En Buenos Aires fue propietario de la calera de los franciscanos, en la que sembraba dos potreros con alfalfa, para lo que contaba con 8 esclavos para el trabajo, y el rédito era suficiente para su mantenimiento.
Su ingreso al Gobierno en 1810 le produjo el menoscabo en sus fincas y disminuyó la producción de su establecimiento, que en algo pudo compensar con los sueldos que percibía por sus servicios.
En octubre de 1810, durante su mandato, llegó al puerto de la Ensenada la fragata inglesa Lady Gambere, a cargo del capitán Raed, con sal, suelas y herramientas para establecer el primer saladero de carnes industrial, propiedad de los súbditos ingleses Staples y Niele.
Uno de los graves problemas era la falta de peones en los campos, no porque faltaran, sino porque era mucha la vagancia y no querían conchabarse, y escapaban a las partidas que los perseguían.
Algunos de estos sujetos tan poco aficionados al trabajo exhibían papeles falsos como enganchados al servicio de las armas.
Como la cosecha de 1810 era muy abundante, acechaba además el peligro de no poder recogerse, porque los santiagueños, cordobeses y puntanos que bajaban a contribuir con su trabajo como era costumbre, se habían ahuyentado temerosos de ser incomodados con levas o reclutas.
Por esa razón se le pidió a las autoridades de Córdoba, Santiago del Estero y la Punta de San Luis invitaran a concurrir a la cosecha a los suyos, munidos de la correspondiente papeleta que les evitara cualquier molestia.
Después de la persecución que le tocó vivir y repuesto en su empleo, el 25 de enero de 1819 el director José Rondeau lo designó Delegado Directorial en la frontera, con destino en la Villa de Luján.
Saavedra, conocedor de los problemas del campo como pocos en ese momento, resultó la persona indicada para cumplir con esa tarea.
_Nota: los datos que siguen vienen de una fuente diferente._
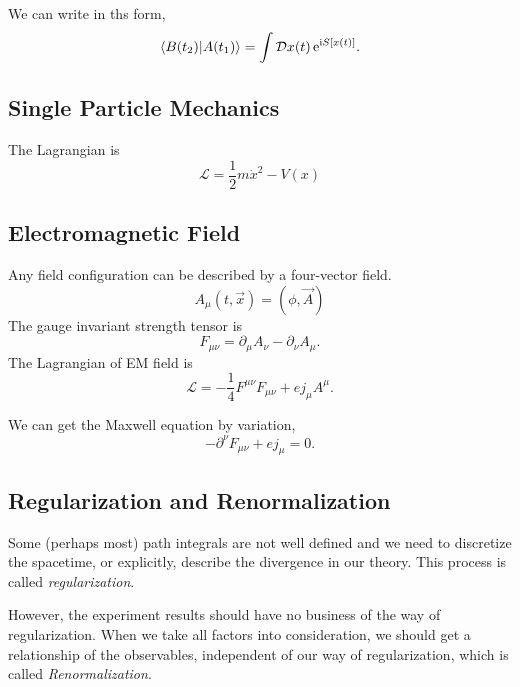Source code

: We can write in ths form,
\begin{equation}
  \bra{B(t_2)}\ket{A(t_1)} = \int \mathcal{D} x (t) \, \mathrm{e}^{\mathrm{i} S[x(t)]}.
\end{equation}

\subsection[单粒子力学]{Single Particle Mechanics}
The Lagrangian is 
\begin{equation}
  \mathcal{L} = \frac{1}{2} m \dot{x}^2 - V(x)
\end{equation}

\subsection[电磁场]{Electromagnetic Field}
Any field configuration can be described by a four-vector field.
\begin{equation}
  A_{\mu}(t,\vec{x}) = (\phi,\vec{A})
\end{equation}
The gauge invariant strength tensor is
\begin{equation}
  F_{\mu\nu} = \partial_{\mu}A_{\nu} - \partial_{\nu} A_{\mu}.
\end{equation}
The Lagrangian of EM field is
\begin{equation}
  \mathcal{L}  = -\frac{1}{4} F^{\mu\nu} F_{\mu\nu} + e j_{\mu} A^{\mu}.
\end{equation}

We can get the Maxwell equation by variation,
\begin{equation}
  -\partial ^{\nu} F_{\mu\nu} + ej _{\mu} = 0.
\end{equation}

\subsection[正规化和重整化]{Regularization and Renormalization}
Some (perhaps most) path integrals are not well defined and we need to discretize the spacetime, or explicitly, describe the divergence in our theory. This process is called \textit{regularization}.

However, the experiment results should have no business of the way of regularization. When we take all factors into consideration, we should get a relationship of the observables, independent of our way of regularization, which is called \textit{Renormalization}.

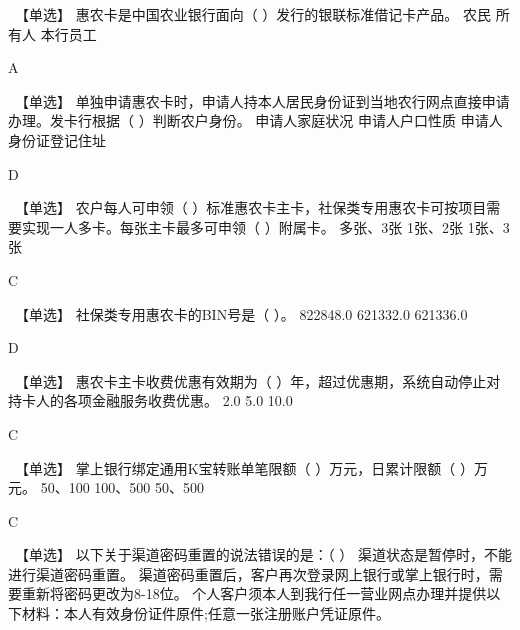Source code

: \documentclass[kindlepaper]{BHCexam4kindle}
\begin{document}
\begin{questions}
\qs　【单选】 惠农卡是中国农业银行面向（   ）发行的银联标准借记卡产品。 \xx
{} {  农民 } { 所有人 } { 本行员工 }
\begin{solution} A \end{solution}
\qs　【单选】 单独申请惠农卡时，申请人持本人居民身份证到当地农行网点直接申请办理。发卡行根据（   ）判断农户身份。 \xx
{} {  申请人家庭状况 } { 申请人户口性质 } { 申请人身份证登记住址 }
\begin{solution} D \end{solution}
\qs　【单选】 农户每人可申领（   ）标准惠农卡主卡，社保类专用惠农卡可按项目需要实现一人多卡。每张主卡最多可申领（   ）附属卡。 \xx
{} {  多张、3张 } { 1张、2张 } { 1张、3张 }
\begin{solution} C \end{solution}
\qs　【单选】 社保类专用惠农卡的BIN号是（   ）。 \xx
{} {  822848.0 } { 621332.0 } { 621336.0 }
\begin{solution} D \end{solution}
\qs　【单选】 惠农卡主卡收费优惠有效期为（   ）年，超过优惠期，系统自动停止对持卡人的各项金融服务收费优惠。 \xx
{} {  2.0 } { 5.0 } { 10.0 }
\begin{solution} C \end{solution}
\qs　【单选】 掌上银行绑定通用K宝转账单笔限额（   ）万元，日累计限额（   ）万元。 \xx
{} {  50、100 } { 100、500 } { 50、500 }
\begin{solution} C \end{solution}
\qs　【单选】 以下关于渠道密码重置的说法错误的是：（   ） \xx
{} {  渠道状态是暂停时，不能进行渠道密码重置。 } { 渠道密码重置后，客户再次登录网上银行或掌上银行时，需要重新将密码更改为8-18位。 } { 个人客户须本人到我行任一营业网点办理并提供以下材料：本人有效身份证件原件;任意一张注册账户凭证原件。 }

\end{questions}
\end{document}
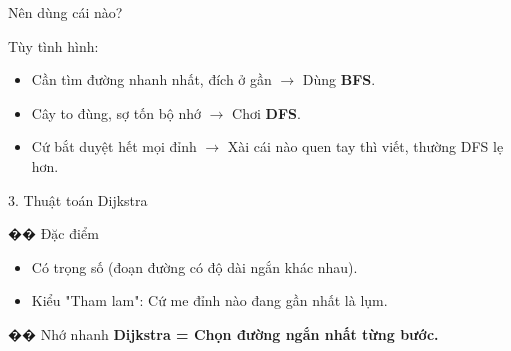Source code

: \documentclass[11pt]{beamer}
\begin{document}
\begin{frame}{Nên dùng cái nào?}
    \begin{exampleblock}{Tùy tình hình:}
        \begin{itemize}
            \item Cần tìm đường nhanh nhất, đích ở gần $\rightarrow$ Dùng \textbf{BFS}.
            \item Cây to đùng, sợ tốn bộ nhớ $\rightarrow$ Chơi \textbf{DFS}.
            \item Cứ bắt duyệt hết mọi đỉnh $\rightarrow$ Xài cái nào quen tay thì viết, thường DFS lẹ hơn.
        \end{itemize}
    \end{exampleblock}
\end{frame}

\begin{frame}{3. Thuật toán Dijkstra}
    \begin{block}{�� Đặc điểm}
        \begin{itemize}
            \item Có trọng số (đoạn đường có độ dài ngắn khác nhau).
            \item Kiểu "Tham lam": Cứ me đỉnh nào đang gần nhất là lụm.
        \end{itemize}
    \end{block}
    
    \begin{exampleblock}{�� Nhớ nhanh}
        \textbf{Dijkstra = Chọn đường ngắn nhất từng bước.}
    \end{exampleblock}
\end{frame}
\end{document}
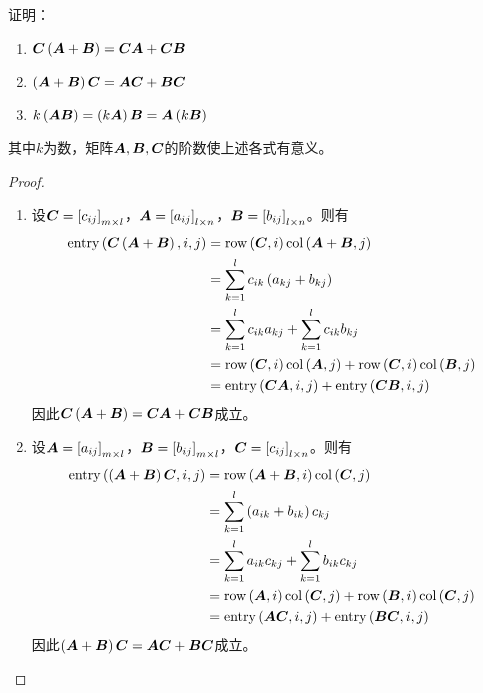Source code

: \begin{extraprob}
    证明：
    \begin{enumerate}
        \item \(\matc\mypar{\mata+\matb}=\matc\mata+\matc\matb\)
        \item \(\mypar{\mata+\matb}\matc=\mata\matc+\matb\matc\)
        \item \(k\mypar{\mata\matb}=\mypar{k\mata}\matb=\mata\mypar{k\matb}\)
    \end{enumerate}
    其中\(k\)为数，矩阵\(\mata,\matb,\matc\)的阶数使上述各式有意义。
\end{extraprob}
\begin{proof}
    \begin{enumerate}
        \item
              {
              设\(\matc=\mat{c_{ij}}_{m\times l}\)，\(\mata=\mat{a_{ij}}_{l\times n}\)，\(\matb=\mat{b_{ij}}_{l\times n}\)。则有
              \begin{align*}
                  \entry{\matc\mypar{\mata+\matb}}{i}{j} & =\row{\matc}{i}\col{\mata+\matb}{j}                        \\
                                                         & =\sum_{k=1}^lc_{ik}\mypar{a_{kj}+b_{kj}}                   \\
                                                         & =\sum_{k=1}^lc_{ik}a_{kj}+\sum_{k=1}^lc_{ik}b_{kj}         \\
                                                         & =\row{\matc}{i}\col{\mata}{j}+\row{\matc}{i}\col{\matb}{j} \\
                                                         & =\entry{\matc\mata}{i}{j}+\entry{\matc\matb}{i}{j}
              \end{align*}
              因此\(\matc\mypar{\mata+\matb}=\matc\mata+\matc\matb\)成立。
              }

        \item
              {
              设\(\mata=\mat{a_{ij}}_{m\times l}\)，\(\matb=\mat{b_{ij}}_{m\times l}\)，\(\matc=\mat{c_{ij}}_{l\times n}\)。则有
              \begin{align*}
                  \entry{\mypar{\mata+\matb}\matc}{i}{j} & =\row{\mata+\matb}{i}\col{\matc}{j}                        \\
                                                         & =\sum_{k=1}^l\mypar{a_{ik}+b_{ik}}c_{kj}                   \\
                                                         & =\sum_{k=1}^la_{ik}c_{kj}+\sum_{k=1}^lb_{ik}c_{kj}         \\
                                                         & =\row{\mata}{i}\col{\matc}{j}+\row{\matb}{i}\col{\matc}{j} \\
                                                         & =\entry{\mata\matc}{i}{j}+\entry{\matb\matc}{i}{j}
              \end{align*}
              因此\(\mypar{\mata+\matb}\matc=\mata\matc+\matb\matc\)成立。
              }


\end{enumerate}
\end{proof}
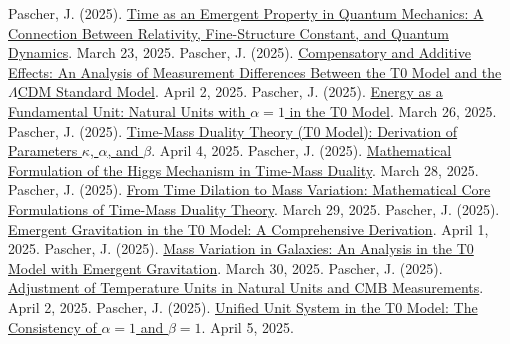 \documentclass[12pt,a4paper]{article}
\begin{document}
	
	\begin{thebibliography}{99}
		 Pascher, J. (2025). \href{https://github.com/jpascher/T0-Time-Mass-Duality/tree/main/2/pdf/English/ZeitEmergentQMEn.pdf}{Time as an Emergent Property in Quantum Mechanics: A Connection Between Relativity, Fine-Structure Constant, and Quantum Dynamics}. March 23, 2025.
		 Pascher, J. (2025). \href{https://github.com/jpascher/T0-Time-Mass-Duality/tree/main/2/pdf/English/MessdifferenzenT0StandardEn.pdf}{Compensatory and Additive Effects: An Analysis of Measurement Differences Between the T0 Model and the \(\Lambda\)CDM Standard Model}. April 2, 2025.
		 Pascher, J. (2025). \href{https://github.com/jpascher/T0-Time-Mass-Duality/tree/main/2/pdf/English/NatEinheitenAlpha1En.pdf}{Energy as a Fundamental Unit: Natural Units with \(\alpha = 1\) in the T0 Model}. March 26, 2025.
		 Pascher, J. (2025). \href{https://github.com/jpascher/T0-Time-Mass-Duality/tree/main/2/pdf/English/ZeitMasseT0ParamsEn.pdf}{Time-Mass Duality Theory (T0 Model): Derivation of Parameters \(\kappa\), \(\alpha\), and \(\beta\)}. April 4, 2025.
		 Pascher, J. (2025). \href{https://github.com/jpascher/T0-Time-Mass-Duality/tree/main/2/pdf/English/MathHiggsZeitMasseEn.pdf}{Mathematical Formulation of the Higgs Mechanism in Time-Mass Duality}. March 28, 2025.
		 Pascher, J. (2025). \href{https://github.com/jpascher/T0-Time-Mass-Duality/tree/main/2/pdf/English/MathZeitMasseLagrangeEn.pdf}{From Time Dilation to Mass Variation: Mathematical Core Formulations of Time-Mass Duality Theory}. March 29, 2025.
		 Pascher, J. (2025). \href{https://github.com/jpascher/T0-Time-Mass-Duality/tree/main/2/pdf/English/EmergentGravT0En.pdf}{Emergent Gravitation in the T0 Model: A Comprehensive Derivation}. April 1, 2025.
		 Pascher, J. (2025). \href{https://github.com/jpascher/T0-Time-Mass-Duality/tree/main/2/pdf/English/MassVarGalaxienEn.pdf}{Mass Variation in Galaxies: An Analysis in the T0 Model with Emergent Gravitation}. March 30, 2025.
 Pascher, J. (2025). \href{https://github.com/jpascher/T0-Time-Mass-Duality/tree/main/2/pdf/English/TempEinheitenCMBEn.pdf}{Adjustment of Temperature Units in Natural Units and CMB Measurements}. April 2, 2025.
		 Pascher, J. (2025). \href{https://github.com/jpascher/T0-Time-Mass-Duality/tree/main/2/pdf/English/Alpha1Beta1KonsistenzEn.pdf}{Unified Unit System in the T0 Model: The Consistency of \(\alpha = 1\) and \(\beta = 1\)}. April 5, 2025.

\end{thebibliography}
\end{document}
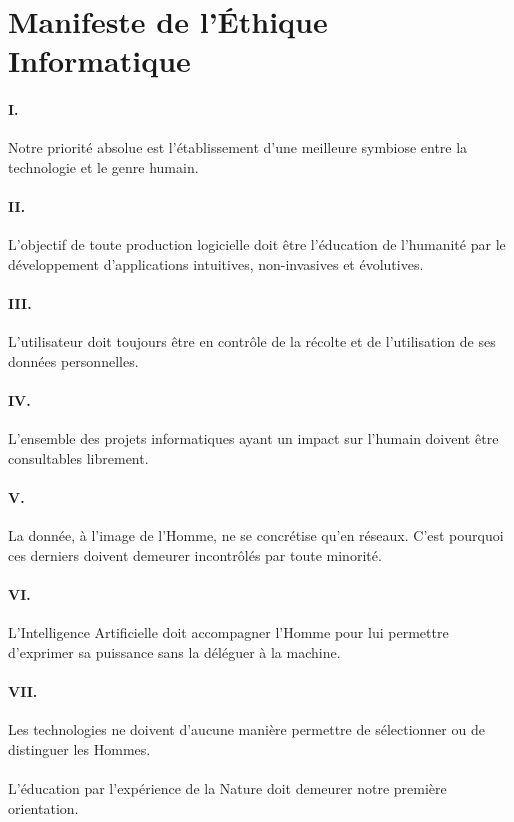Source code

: \newpage
\section*{Manifeste de l'Éthique Informatique}
\paragraph{}

\paragraph{I.} Notre priorité absolue est l'établissement d'une meilleure symbiose entre la technologie et le genre humain.

\paragraph{II.} L'objectif de toute production logicielle doit être l'éducation de l'humanité par le développement d'applications
intuitives, non-invasives et évolutives.

\paragraph{III.} L'utilisateur doit toujours être en contrôle de la récolte et de l'utilisation de ses données personnelles.

\paragraph{IV.} L'ensemble des projets informatiques ayant un impact sur l'humain doivent être consultables librement.

\paragraph{V.} La donnée, à l'image de l'Homme, ne se concrétise qu'en réseaux. C'est pourquoi ces derniers doivent demeurer
incontrôlés par toute minorité.

\paragraph{VI.} L'Intelligence Artificielle doit accompagner l'Homme pour lui permettre d'exprimer sa puissance sans la 
déléguer à la machine.

\paragraph{VII.} Les technologies ne doivent d'aucune manière permettre de sélectionner ou de distinguer les Hommes.

\paragraph{}

\paragraph{} \centerline{L'éducation par l'expérience de la Nature doit demeurer notre première orientation.}
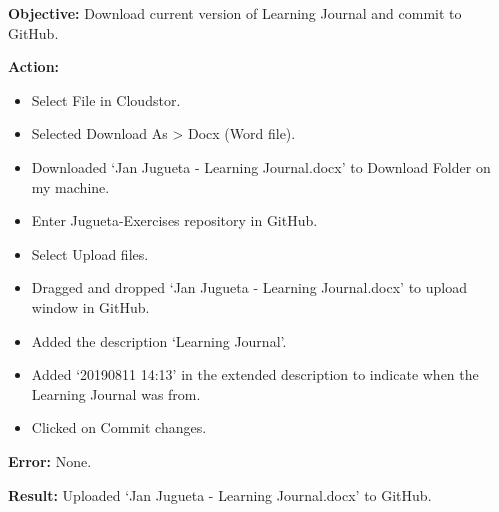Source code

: \documentclass{article}
\begin{document}
\textbf{Objective:} Download current version of Learning Journal and commit to GitHub.

\textbf{Action:}
\begin{itemize}
    \item Select File in Cloudstor.
    \item Selected Download As > Docx (Word file).
    \item Downloaded ‘Jan Jugueta - Learning Journal.docx’ to Download Folder on my machine.
    \item Enter Jugueta-Exercises repository in GitHub.
    \item Select Upload files.
    \item Dragged and dropped ‘Jan Jugueta - Learning Journal.docx’ to upload window in GitHub.
    \item Added the description ‘Learning Journal’.
    \item Added ‘20190811 14:13’ in the extended description to indicate when the Learning Journal was from.
    \item Clicked on Commit changes.
\end{itemize}

\textbf{Error:} None.

\textbf{Result:} Uploaded ‘Jan Jugueta - Learning Journal.docx’ to GitHub.
\end{document}
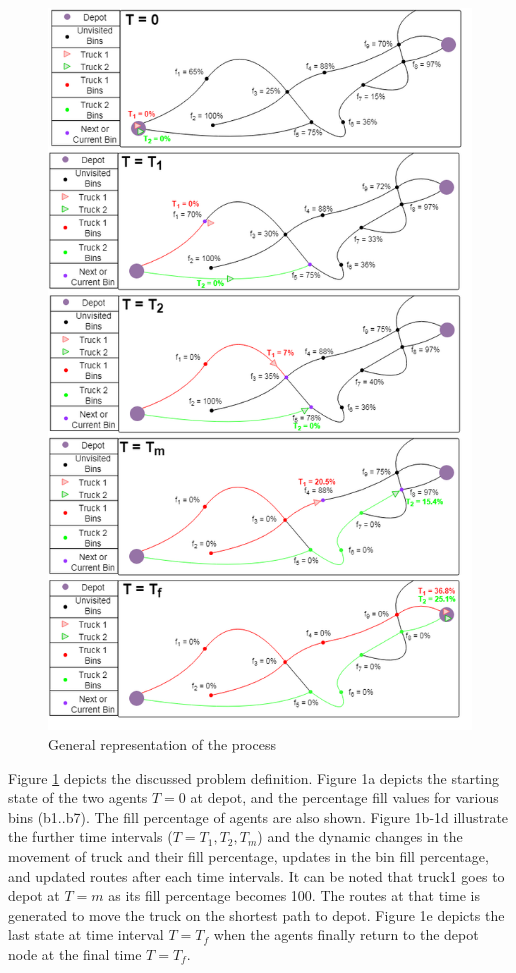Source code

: \documentclass[12pt]{article}
\begin{document}
\begin{figure}[H]
    \centering
    \includegraphics[scale=0.6]{ExplainationFigure.png}
    \caption{General representation of the process}\label{fige}
\end{figure}

Figure \ref{fige} depicts the discussed problem definition. Figure 1a depicts the starting state of the two agents $T=0$ at depot, and the percentage fill values for various bins (b1..b7). The fill percentage of agents are also shown. Figure 1b-1d illustrate the further time intervals ($T=T_1,T_2,T_m$) and the dynamic changes in the movement of truck and their fill percentage, updates in the bin fill percentage, and updated routes after each time intervals. It can be noted that truck1 goes to depot at  $T=m$ as its fill percentage becomes 100. The routes at that time is generated to move the truck on the shortest path to depot. Figure 1e depicts the last state at time interval $T=T_f$ when the agents finally return to the depot node at the final time $T=T_f$.
\end{document}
Las guerras habían disminuido la mano de obra, numerosos desertores asolaban los campos, los ataques de los indios eran un problema recurrente. Por eso, Saavedra tomó contacto y recorrió los fortines comprobando con sus propios ojos la dura realidad.
Inmediatamente, Saavedra dispuso que quien no tuviera propiedad legítima, "o arbitrio honesto de que subsistir", debía buscar en quince días un patrón a quien servir, en el concepto de que de no hacerlo sería reputado por vago.
No era menor el problema sanitario, por lo que dispuso que un vacunador recorriera toda la frontera inmunizando a las gentes del grave flagelo de la viruela.
El problema del abigeato
Además, los comandantes se quejaban de la falta de escuelas y también de los robos de ganado, por lo que ordenó que al que fuera atrapado robando hacienda se le dieran 29 azotes, más allá de seguir con el sumario correspondiente.
Por otra parte, para regularizar la informalidad con que se extraía para la capital el ganado de abasto, cueros, grasa, cebo y demás frutos que producían los establecimientos, se ordenó que el propietario debería dar al comprador un certificado expresivo del número de animales, cueros, y del peso o porción de las otras especies que le venda, certificándolo el Alcalde.
En caso de ser encontrado sin dicho papel o guía como hoy se conoce, la carga sería decomisada y vendida en subasta pública.
Por herencia de su suegro, don José Antonio de Otálora recibió unas tierras en el Rincón de Areco y en la costa del Paraná.
Al momento de testar, la propiedad estaba poblada con un buen número de cabezas de ganado, 100 yeguarizos (entre machos y hembras) y 13 caballos de trabajo, más 80 mulas y 100 burros.
En 1828, deseoso de mantener el interés por la producción del campo, entregaron con su esposa a sus hijos Dominga, Mariano y Francisco de la marcación de ese año 333 terneros a cada uno.
Igualmente les ofrecieron yeguas y potros domados, los que después de "caídos los cardales" debían separarse de la hacienda principal y cuidarlos por separado.
Tanto fue su cariño a la tierra, que en su testamento pidió que de morir en la estancia familiar del Rincón de Cabrera, su cuerpo se depositara en la cercana parroquia de Exaltación de la Cruz.